AVAILABLE DATA ::
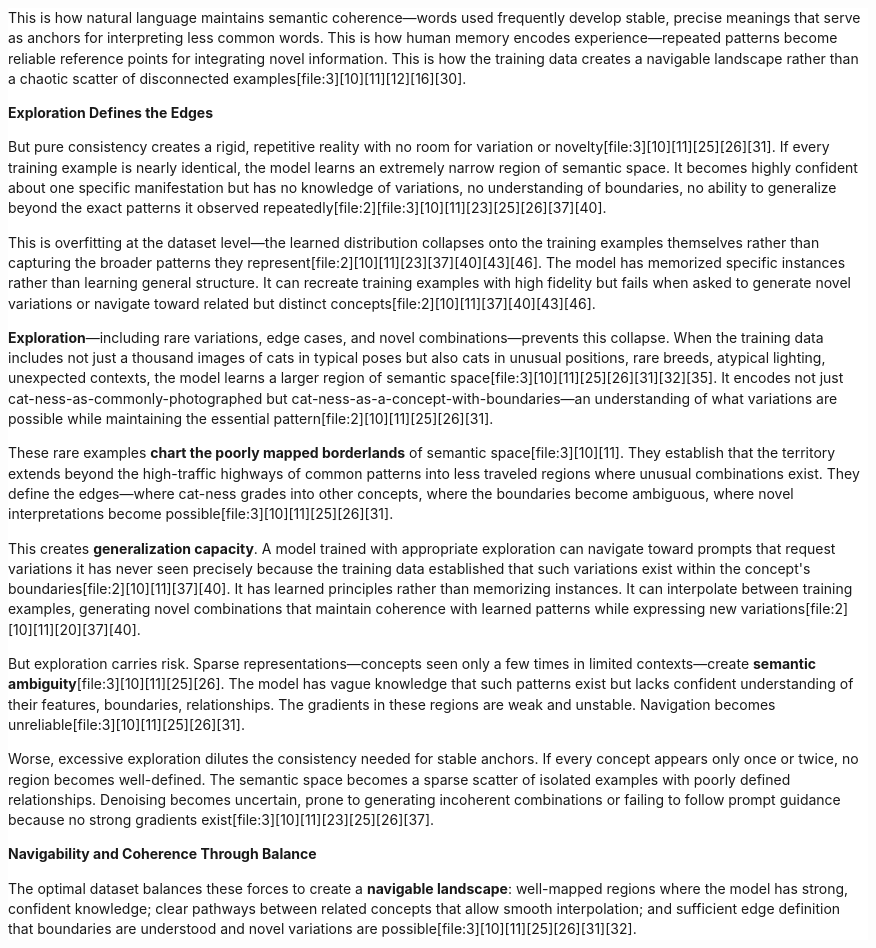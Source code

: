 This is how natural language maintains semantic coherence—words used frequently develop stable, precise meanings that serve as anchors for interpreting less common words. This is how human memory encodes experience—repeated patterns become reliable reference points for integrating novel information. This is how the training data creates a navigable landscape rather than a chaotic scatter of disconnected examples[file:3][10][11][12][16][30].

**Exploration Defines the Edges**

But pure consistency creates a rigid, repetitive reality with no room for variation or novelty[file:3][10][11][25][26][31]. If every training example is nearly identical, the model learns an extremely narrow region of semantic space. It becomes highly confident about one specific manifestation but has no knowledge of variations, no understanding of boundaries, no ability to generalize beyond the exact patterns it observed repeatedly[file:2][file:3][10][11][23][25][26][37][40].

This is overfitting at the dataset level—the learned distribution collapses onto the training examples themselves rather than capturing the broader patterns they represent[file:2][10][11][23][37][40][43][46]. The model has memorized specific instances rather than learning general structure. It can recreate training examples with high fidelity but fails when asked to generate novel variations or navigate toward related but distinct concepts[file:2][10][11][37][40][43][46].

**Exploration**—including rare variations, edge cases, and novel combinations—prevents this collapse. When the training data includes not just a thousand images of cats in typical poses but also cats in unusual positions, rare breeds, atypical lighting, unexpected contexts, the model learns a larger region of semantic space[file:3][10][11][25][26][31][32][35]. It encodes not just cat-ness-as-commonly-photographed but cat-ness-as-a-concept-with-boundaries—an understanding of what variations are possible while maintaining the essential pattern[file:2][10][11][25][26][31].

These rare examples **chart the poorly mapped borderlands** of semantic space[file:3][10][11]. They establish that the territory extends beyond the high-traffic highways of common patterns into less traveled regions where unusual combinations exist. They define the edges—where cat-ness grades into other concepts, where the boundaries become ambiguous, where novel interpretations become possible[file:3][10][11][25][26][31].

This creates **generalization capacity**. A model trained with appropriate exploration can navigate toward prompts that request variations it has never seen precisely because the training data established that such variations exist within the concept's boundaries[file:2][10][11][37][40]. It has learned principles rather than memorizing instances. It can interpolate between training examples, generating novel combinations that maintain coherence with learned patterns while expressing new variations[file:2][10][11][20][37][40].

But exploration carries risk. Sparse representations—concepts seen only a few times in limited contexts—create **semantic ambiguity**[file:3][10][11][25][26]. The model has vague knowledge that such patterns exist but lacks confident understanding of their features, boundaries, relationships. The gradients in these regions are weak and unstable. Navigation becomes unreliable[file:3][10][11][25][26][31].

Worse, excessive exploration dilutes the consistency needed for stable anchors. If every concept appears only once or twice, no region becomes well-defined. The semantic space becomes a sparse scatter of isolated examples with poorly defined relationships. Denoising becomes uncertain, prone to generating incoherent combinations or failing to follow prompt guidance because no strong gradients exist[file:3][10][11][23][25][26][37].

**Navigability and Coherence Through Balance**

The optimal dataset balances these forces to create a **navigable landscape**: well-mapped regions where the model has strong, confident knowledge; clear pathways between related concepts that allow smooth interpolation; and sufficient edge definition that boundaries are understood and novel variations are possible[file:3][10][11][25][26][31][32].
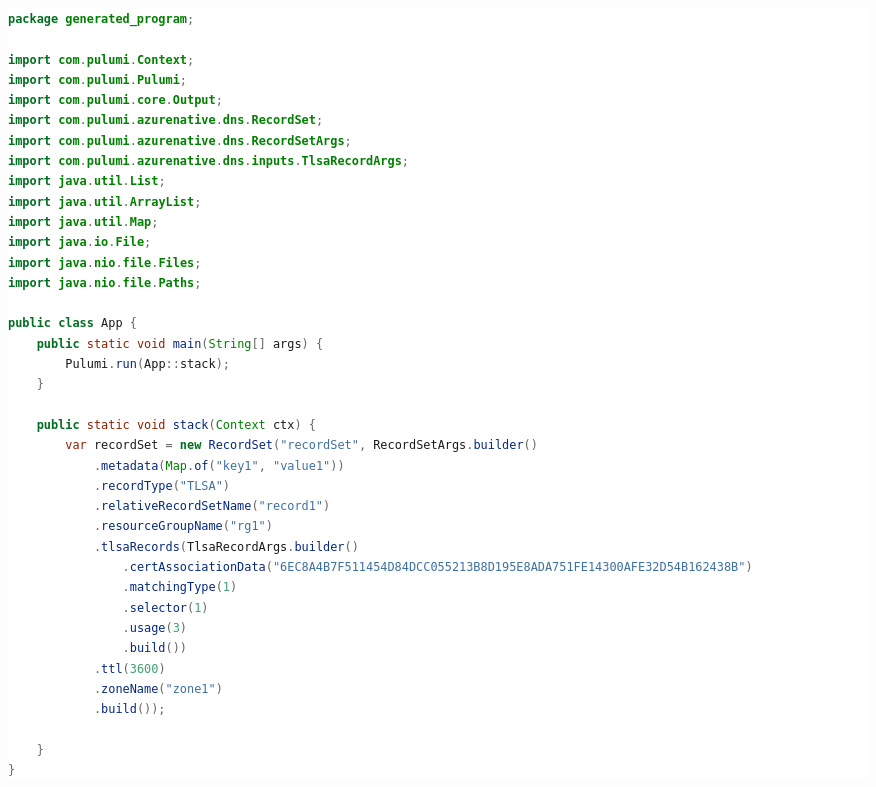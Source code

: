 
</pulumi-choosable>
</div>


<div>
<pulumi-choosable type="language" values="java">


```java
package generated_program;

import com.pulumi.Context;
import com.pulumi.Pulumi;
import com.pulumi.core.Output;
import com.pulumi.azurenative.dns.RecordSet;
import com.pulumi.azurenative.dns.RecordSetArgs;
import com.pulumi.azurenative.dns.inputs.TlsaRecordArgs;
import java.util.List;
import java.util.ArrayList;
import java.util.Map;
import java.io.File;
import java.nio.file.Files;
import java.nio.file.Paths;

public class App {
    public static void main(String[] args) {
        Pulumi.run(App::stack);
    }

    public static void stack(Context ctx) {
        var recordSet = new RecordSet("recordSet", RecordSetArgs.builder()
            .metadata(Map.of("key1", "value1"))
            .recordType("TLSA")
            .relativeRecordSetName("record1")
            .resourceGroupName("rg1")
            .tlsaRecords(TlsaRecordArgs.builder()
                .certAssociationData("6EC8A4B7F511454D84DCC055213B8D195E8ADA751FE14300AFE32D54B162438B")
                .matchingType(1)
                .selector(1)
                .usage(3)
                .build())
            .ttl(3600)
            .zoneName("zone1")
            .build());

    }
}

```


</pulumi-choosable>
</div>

---

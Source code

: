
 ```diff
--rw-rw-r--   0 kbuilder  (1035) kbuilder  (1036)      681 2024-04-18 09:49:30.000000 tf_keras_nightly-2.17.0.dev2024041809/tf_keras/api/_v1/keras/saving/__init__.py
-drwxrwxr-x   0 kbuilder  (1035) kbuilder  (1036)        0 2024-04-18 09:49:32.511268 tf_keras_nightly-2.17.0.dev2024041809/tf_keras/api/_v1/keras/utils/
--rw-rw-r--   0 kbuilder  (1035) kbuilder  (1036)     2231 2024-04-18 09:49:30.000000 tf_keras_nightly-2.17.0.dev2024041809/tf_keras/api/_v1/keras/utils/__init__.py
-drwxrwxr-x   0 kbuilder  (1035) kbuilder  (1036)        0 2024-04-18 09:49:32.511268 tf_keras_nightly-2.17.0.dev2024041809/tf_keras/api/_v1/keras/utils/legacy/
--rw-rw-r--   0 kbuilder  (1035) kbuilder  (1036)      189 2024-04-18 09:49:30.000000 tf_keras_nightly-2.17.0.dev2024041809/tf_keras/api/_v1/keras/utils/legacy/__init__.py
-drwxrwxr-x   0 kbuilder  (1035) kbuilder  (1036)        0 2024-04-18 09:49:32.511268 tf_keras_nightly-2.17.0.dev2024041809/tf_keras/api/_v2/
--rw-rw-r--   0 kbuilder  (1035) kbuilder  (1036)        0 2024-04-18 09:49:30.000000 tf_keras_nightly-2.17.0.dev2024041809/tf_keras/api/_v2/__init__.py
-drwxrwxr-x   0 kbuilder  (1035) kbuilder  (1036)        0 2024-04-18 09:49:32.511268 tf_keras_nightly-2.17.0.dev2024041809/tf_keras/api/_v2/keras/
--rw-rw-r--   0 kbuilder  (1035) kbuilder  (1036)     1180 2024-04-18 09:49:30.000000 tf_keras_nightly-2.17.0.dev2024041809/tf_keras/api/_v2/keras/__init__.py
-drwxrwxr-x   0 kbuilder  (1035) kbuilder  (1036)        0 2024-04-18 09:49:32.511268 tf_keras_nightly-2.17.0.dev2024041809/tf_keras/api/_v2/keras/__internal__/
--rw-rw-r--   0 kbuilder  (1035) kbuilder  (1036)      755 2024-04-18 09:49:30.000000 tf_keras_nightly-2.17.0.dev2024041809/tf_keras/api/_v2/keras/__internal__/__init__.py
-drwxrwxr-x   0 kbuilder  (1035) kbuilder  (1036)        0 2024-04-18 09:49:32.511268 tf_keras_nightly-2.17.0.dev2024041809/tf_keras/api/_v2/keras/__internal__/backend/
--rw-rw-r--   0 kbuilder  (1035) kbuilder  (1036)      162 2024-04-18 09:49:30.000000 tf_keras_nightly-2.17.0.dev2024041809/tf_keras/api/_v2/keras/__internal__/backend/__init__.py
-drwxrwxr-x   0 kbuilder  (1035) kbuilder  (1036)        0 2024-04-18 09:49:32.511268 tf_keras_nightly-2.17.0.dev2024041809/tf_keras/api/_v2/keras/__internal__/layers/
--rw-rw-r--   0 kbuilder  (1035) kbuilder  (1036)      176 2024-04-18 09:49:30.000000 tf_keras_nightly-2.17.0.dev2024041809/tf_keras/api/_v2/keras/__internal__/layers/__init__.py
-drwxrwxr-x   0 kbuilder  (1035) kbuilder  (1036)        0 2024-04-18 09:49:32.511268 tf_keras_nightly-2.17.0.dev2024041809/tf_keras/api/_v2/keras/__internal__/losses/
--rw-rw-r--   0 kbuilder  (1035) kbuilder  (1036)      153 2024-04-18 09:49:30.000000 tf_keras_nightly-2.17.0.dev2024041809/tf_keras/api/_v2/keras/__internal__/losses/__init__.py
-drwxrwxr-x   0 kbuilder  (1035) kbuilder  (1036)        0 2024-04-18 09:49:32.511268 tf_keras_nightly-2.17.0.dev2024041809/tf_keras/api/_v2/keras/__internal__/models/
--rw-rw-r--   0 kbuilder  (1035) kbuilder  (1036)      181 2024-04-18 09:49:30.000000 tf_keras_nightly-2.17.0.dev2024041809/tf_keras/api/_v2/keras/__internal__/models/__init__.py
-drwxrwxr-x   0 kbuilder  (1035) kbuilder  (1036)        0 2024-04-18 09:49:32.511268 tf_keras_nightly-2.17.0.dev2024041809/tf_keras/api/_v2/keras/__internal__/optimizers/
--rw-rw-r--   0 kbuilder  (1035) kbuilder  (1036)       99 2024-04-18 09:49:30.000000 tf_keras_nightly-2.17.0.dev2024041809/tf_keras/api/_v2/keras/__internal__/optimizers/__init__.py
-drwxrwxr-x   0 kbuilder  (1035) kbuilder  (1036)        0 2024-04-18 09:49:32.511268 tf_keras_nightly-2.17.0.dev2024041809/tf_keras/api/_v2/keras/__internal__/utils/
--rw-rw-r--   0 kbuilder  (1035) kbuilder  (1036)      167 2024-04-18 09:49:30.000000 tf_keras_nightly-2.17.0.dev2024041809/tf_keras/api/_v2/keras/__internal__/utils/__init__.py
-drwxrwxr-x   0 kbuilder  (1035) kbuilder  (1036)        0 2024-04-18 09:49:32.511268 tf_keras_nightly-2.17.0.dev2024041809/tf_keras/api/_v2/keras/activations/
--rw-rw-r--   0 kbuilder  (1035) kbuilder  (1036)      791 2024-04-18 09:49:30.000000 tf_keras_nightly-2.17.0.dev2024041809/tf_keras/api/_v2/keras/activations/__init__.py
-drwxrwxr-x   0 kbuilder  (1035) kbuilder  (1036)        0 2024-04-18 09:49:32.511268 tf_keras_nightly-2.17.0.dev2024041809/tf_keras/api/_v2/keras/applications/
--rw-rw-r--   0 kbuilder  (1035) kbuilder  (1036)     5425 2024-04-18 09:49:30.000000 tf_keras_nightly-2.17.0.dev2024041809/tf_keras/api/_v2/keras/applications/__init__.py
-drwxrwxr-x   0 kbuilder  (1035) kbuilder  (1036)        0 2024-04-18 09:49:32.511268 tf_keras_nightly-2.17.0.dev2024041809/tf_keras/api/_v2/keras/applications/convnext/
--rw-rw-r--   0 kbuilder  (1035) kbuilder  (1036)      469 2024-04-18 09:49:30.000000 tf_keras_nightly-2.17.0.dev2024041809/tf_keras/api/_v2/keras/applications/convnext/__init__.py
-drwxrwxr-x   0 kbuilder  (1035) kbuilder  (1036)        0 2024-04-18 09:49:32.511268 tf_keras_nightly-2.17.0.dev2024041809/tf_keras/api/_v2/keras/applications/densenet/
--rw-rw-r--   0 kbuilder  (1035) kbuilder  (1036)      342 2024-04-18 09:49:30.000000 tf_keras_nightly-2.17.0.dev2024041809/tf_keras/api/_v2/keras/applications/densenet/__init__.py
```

EXERCISE DETAILS :: Copy out every line of the data that includes "where".

YOUR SOLUTION ::
These rare examples **chart the poorly mapped borderlands** of semantic space[file:3][10][11]. They establish that the territory extends beyond the high-traffic highways of common patterns into less traveled regions where unusual combinations exist. They define the edges—where cat-ness grades into other concepts, where the boundaries become ambiguous, where novel interpretations become possible[file:3][10][11][25][26][31].
The optimal dataset balances these forces to create a **navigable landscape**: well-mapped regions where the model has strong, confident knowledge; clear pathways between related concepts that allow smooth interpolation; and sufficient edge definition that boundaries are understood and novel variations are possible[file:3][10][11][25][26][31][32].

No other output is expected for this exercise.